> **Exercise prompt**:
Reproduce every entry word for word. Drop all pictures from the copy.
⁂
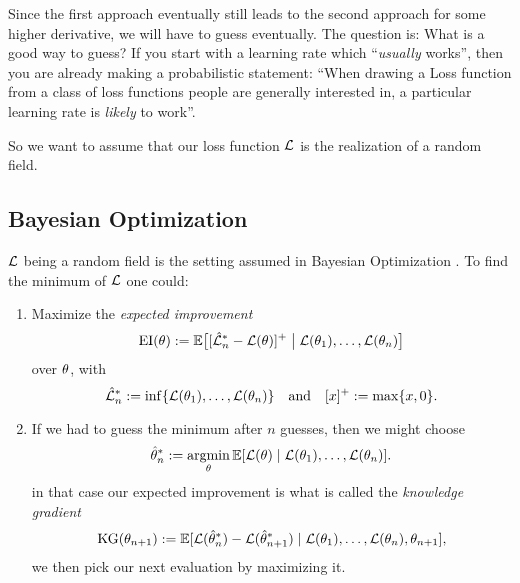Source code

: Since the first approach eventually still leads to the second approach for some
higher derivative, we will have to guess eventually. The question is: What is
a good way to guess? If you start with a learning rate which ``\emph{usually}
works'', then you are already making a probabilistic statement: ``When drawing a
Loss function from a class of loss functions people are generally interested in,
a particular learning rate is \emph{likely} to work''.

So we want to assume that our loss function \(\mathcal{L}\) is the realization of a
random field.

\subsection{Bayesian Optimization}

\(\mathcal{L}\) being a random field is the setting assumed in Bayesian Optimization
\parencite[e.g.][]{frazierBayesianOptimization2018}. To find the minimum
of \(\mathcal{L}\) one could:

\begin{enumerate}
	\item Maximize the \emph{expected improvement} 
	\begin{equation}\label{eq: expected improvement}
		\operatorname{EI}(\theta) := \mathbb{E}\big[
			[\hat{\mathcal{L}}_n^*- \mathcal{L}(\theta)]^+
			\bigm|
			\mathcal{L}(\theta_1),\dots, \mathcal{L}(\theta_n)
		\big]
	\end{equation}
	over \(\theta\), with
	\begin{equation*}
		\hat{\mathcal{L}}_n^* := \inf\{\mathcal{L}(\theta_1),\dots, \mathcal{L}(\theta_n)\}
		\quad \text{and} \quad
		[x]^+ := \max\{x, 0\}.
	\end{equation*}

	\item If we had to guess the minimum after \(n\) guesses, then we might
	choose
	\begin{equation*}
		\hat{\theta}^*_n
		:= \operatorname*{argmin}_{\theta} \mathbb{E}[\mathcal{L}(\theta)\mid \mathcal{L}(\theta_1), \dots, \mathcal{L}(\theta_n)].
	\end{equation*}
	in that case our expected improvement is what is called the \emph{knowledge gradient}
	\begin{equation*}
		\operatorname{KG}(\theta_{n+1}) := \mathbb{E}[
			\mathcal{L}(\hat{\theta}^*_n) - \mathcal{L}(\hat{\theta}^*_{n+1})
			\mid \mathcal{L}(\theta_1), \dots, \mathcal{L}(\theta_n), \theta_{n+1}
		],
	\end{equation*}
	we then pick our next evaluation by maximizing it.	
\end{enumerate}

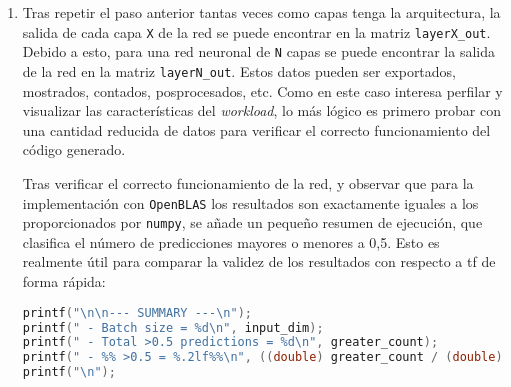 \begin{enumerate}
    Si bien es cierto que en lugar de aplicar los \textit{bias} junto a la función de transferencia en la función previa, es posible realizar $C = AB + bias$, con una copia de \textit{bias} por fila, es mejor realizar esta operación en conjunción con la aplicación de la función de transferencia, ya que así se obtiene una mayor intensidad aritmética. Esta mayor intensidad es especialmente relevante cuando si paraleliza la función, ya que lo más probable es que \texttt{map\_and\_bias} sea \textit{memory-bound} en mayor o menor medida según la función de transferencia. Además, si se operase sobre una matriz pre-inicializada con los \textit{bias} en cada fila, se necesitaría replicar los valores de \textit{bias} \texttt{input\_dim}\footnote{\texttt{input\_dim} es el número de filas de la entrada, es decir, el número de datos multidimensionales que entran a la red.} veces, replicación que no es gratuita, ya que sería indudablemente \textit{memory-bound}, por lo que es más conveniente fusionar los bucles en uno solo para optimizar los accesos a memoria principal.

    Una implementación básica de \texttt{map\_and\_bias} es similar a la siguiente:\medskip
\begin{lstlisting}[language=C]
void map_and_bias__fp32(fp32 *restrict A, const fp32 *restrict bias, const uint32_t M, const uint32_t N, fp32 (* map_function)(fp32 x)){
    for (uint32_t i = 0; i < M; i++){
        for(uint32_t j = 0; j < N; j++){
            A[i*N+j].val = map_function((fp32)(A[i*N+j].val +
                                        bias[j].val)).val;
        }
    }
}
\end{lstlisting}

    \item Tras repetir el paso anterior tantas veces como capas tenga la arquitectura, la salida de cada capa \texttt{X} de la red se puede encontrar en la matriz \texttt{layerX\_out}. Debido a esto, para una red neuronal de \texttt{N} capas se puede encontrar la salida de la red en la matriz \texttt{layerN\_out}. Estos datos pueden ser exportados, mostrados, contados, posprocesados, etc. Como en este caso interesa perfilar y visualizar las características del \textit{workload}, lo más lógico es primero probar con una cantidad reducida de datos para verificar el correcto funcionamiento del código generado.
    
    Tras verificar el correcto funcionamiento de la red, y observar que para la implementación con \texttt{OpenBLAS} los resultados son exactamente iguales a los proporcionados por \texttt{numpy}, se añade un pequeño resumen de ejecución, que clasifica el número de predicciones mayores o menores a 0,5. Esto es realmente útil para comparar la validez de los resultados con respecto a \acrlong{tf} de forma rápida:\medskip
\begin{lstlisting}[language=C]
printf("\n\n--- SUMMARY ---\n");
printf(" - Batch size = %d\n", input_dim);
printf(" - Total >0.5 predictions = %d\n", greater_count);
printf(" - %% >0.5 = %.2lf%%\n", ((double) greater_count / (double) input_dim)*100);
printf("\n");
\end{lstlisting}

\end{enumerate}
⁂
> **Answer**:
Source code

: Since the first approach eventually still leads to the second approach for some
higher derivative, we will have to guess eventually. The question is: What is
a good way to guess? If you start with a learning rate which ``\emph{usually}
works'', then you are already making a probabilistic statement: ``When drawing a
Loss function from a class of loss functions people are generally interested in,
a particular learning rate is \emph{likely} to work''.

So we want to assume that our loss function \(\mathcal{L}\) is the realization of a
random field.

\subsection{Bayesian Optimization}

\(\mathcal{L}\) being a random field is the setting assumed in Bayesian Optimization
\parencite[e.g.][]{frazierBayesianOptimization2018}. To find the minimum
of \(\mathcal{L}\) one could:

\begin{enumerate}
	\item Maximize the \emph{expected improvement} 
	\begin{equation}\label{eq: expected improvement}
		\operatorname{EI}(\theta) := \mathbb{E}\big[
			[\hat{\mathcal{L}}_n^*- \mathcal{L}(\theta)]^+
			\bigm|
			\mathcal{L}(\theta_1),\dots, \mathcal{L}(\theta_n)
		\big]
	\end{equation}
	over \(\theta\), with
	\begin{equation*}
		\hat{\mathcal{L}}_n^* := \inf\{\mathcal{L}(\theta_1),\dots, \mathcal{L}(\theta_n)\}
		\quad \text{and} \quad
		[x]^+ := \max\{x, 0\}.
	\end{equation*}

	\item If we had to guess the minimum after \(n\) guesses, then we might
	choose
	\begin{equation*}
		\hat{\theta}^*_n
		:= \operatorname*{argmin}_{\theta} \mathbb{E}[\mathcal{L}(\theta)\mid \mathcal{L}(\theta_1), \dots, \mathcal{L}(\theta_n)].
	\end{equation*}
	in that case our expected improvement is what is called the \emph{knowledge gradient}
	\begin{equation*}
		\operatorname{KG}(\theta_{n+1}) := \mathbb{E}[
			\mathcal{L}(\hat{\theta}^*_n) - \mathcal{L}(\hat{\theta}^*_{n+1})
			\mid \mathcal{L}(\theta_1), \dots, \mathcal{L}(\theta_n), \theta_{n+1}
		],
	\end{equation*}
	we then pick our next evaluation by maximizing it.	
\end{enumerate}

 \begin{enumerate}
    Si bien es cierto que en lugar de aplicar los \textit{bias} junto a la función de transferencia en la función previa, es posible realizar $C = AB + bias$, con una copia de \textit{bias} por fila, es mejor realizar esta operación en conjunción con la aplicación de la función de transferencia, ya que así se obtiene una mayor intensidad aritmética. Esta mayor intensidad es especialmente relevante cuando si paraleliza la función, ya que lo más probable es que \texttt{map\_and\_bias} sea \textit{memory-bound} en mayor o menor medida según la función de transferencia. Además, si se operase sobre una matriz pre-inicializada con los \textit{bias} en cada fila, se necesitaría replicar los valores de \textit{bias} \texttt{input\_dim}\footnote{\texttt{input\_dim} es el número de filas de la entrada, es decir, el número de datos multidimensionales que entran a la red.} veces, replicación que no es gratuita, ya que sería indudablemente \textit{memory-bound}, por lo que es más conveniente fusionar los bucles en uno solo para optimizar los accesos a memoria principal.

    Una implementación básica de \texttt{map\_and\_bias} es similar a la siguiente:\medskip
\begin{lstlisting}[language=C]
void map_and_bias__fp32(fp32 *restrict A, const fp32 *restrict bias, const uint32_t M, const uint32_t N, fp32 (* map_function)(fp32 x)){
    for (uint32_t i = 0; i < M; i++){
        for(uint32_t j = 0; j < N; j++){
            A[i*N+j].val = map_function((fp32)(A[i*N+j].val +
                                        bias[j].val)).val;
        }
    }
}
\end{lstlisting}

    \item Tras repetir el paso anterior tantas veces como capas tenga la arquitectura, la salida de cada capa \texttt{X} de la red se puede encontrar en la matriz \texttt{layerX\_out}. Debido a esto, para una red neuronal de \texttt{N} capas se puede encontrar la salida de la red en la matriz \texttt{layerN\_out}. Estos datos pueden ser exportados, mostrados, contados, posprocesados, etc. Como en este caso interesa perfilar y visualizar las características del \textit{workload}, lo más lógico es primero probar con una cantidad reducida de datos para verificar el correcto funcionamiento del código generado.
    
    Tras verificar el correcto funcionamiento de la red, y observar que para la implementación con \texttt{OpenBLAS} los resultados son exactamente iguales a los proporcionados por \texttt{numpy}, se añade un pequeño resumen de ejecución, que clasifica el número de predicciones mayores o menores a 0,5. Esto es realmente útil para comparar la validez de los resultados con respecto a \acrlong{tf} de forma rápida:\medskip
\begin{lstlisting}[language=C]
printf("\n\n--- SUMMARY ---\n");
printf(" - Batch size = %d\n", input_dim);
printf(" - Total >0.5 predictions = %d\n", greater_count);
printf(" - %% >0.5 = %.2lf%%\n", ((double) greater_count / (double) input_dim)*100);
printf("\n");
\end{lstlisting}

\end{enumerate}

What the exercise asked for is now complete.